***** SUPPLIED RECORDS *****

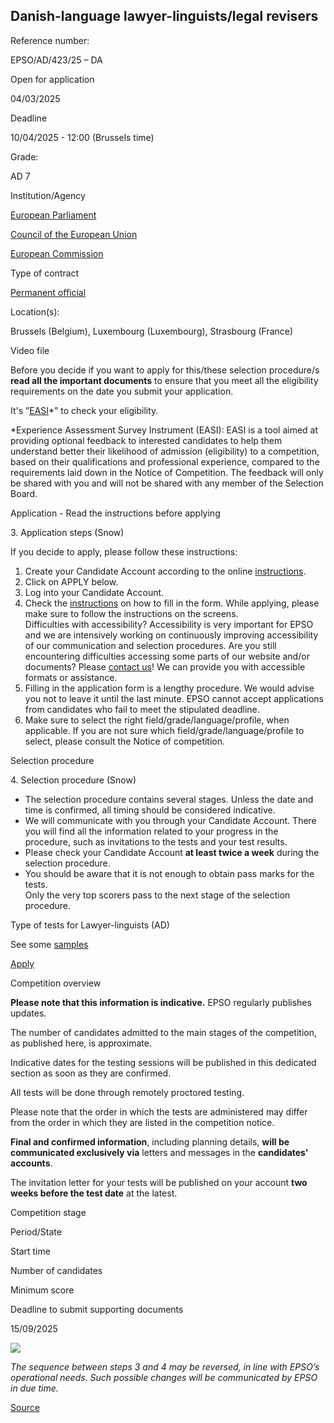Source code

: Danish-language lawyer-linguists/legal revisers
-----------------------------------------------

Reference number: 

EPSO/AD/423/25 – DA

  

Open for application

04/03/2025

Deadline

10/04/2025 - 12:00 (Brussels time)

Grade: 

AD 7

  

Institution/Agency

[European Parliament](/en/european-parliament)

[Council of the European Union](/en/council-european-union)

[European Commission](/en/institutions/european-commission)

Type of contract

[Permanent official](/staff-categories)

Location(s): 

Brussels (Belgium), Luxembourg (Luxembourg), Strasbourg (France)

  

Video file

Before you decide if you want to apply for this/these selection procedure/s **read all the important documents** to ensure that you meet all the eligibility requirements on the date you submit your application.

It's ”[EASI](https://ec.europa.eu/eusurvey/runner/6c225e55-25d3-f31e-df7a-53719a09a401)\*” to check your eligibility.

  
\*Experience Assessment Survey Instrument (EASI): EASI is a tool aimed at providing optional feedback to interested candidates to help them understand better their likelihood of admission (eligibility) to a competition, based on their qualifications and professional experience, compared to the requirements laid down in the Notice of Competition. The feedback will only be shared with you and will not be shared with any member of the Selection Board.

Application - Read the instructions before applying

3\. Application steps (Snow)

If you decide to apply, please follow these instructions:

1.  Create your Candidate Account according to the online [instructions](/en/single-candidate-portal-new-online-portal-your-applications "Single Candidate Portal").
2.  Click on APPLY below.
3.  Log into your Candidate Account.
4.  Check the [instructions](/en/single-candidate-portal-new-online-portal-your-applications "Single Candidate Portal") on how to fill in the form. While applying, please make sure to follow the instructions on the screens.  
    Difficulties with accessibility? Accessibility is very important for EPSO and we are intensively working on continuously improving accessibility of our communication and selection procedures. Are you still encountering difficulties accessing some parts of our website and/or documents? Please [contact us](/contact/form_en)! We can provide you with accessible formats or assistance.
5.  Filling in the application form is a lengthy procedure. We would advise you not to leave it until the last minute. EPSO cannot accept applications from candidates who fail to meet the stipulated deadline.
6.  Make sure to select the right field/grade/language/profile, when applicable. If you are not sure which field/grade/language/profile to select, please consult the Notice of competition.

Selection procedure

4\. Selection procedure (Snow)

* The selection procedure contains several stages. Unless the date and time is confirmed, all timing should be considered indicative.
* We will communicate with you through your Candidate Account. There you will find all the information related to your progress in the procedure, such as invitations to the tests and your test results.
* Please check your Candidate Account **at least twice a week** during the selection procedure.
* You should be aware that it is not enough to obtain pass marks for the tests.  
    Only the very top scorers pass to the next stage of the selection procedure.

Type of tests for Lawyer-linguists (AD)

See some [samples](/node/13625)

[Apply](https://digit.service-now.com/eu_institutions_single_candidate_portal)

Competition overview

**Please note that this information is indicative.** EPSO regularly publishes updates.

The number of candidates admitted to the main stages of the competition, as published here, is approximate.

Indicative dates for the testing sessions will be published in this dedicated section as soon as they are confirmed.

All tests will be done through remotely proctored testing.

Please note that the order in which the tests are administered may differ from the order in which they are listed in the competition notice.

**Final and confirmed information**, including planning details, **will be communicated exclusively via** letters and messages in the **candidates' accounts**.

The invitation letter for your tests will be published on your account **two weeks before the test date** at the latest.

Competition stage

Period/State

Start time

Number of candidates

Minimum score

Deadline to submit supporting documents

15/09/2025

![](/sites/default/files/styles/infogra/public/2025-03/EPSO%20Infographic%20EN.png?itok=Wm-I2Woo)

*The sequence between steps 3 and 4 may be reversed, in line with EPSO’s operational needs. Such possible changes will be communicated by EPSO in due time.*

[Source](https://eu-careers.europa.eu/en/job-opportunities/danish-language-lawyer-linguists-legal-revisers)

*****

Which lines of the data contain the string "online"? Copy each one.

1.  Create your Candidate Account according to the online [instructions](/en/single-candidate-portal-new-online-portal-your-applications "Single Candidate Portal").
4.  Check the [instructions](/en/single-candidate-portal-new-online-portal-your-applications "Single Candidate Portal") on how to fill in the form. While applying, please make sure to follow the instructions on the screens.  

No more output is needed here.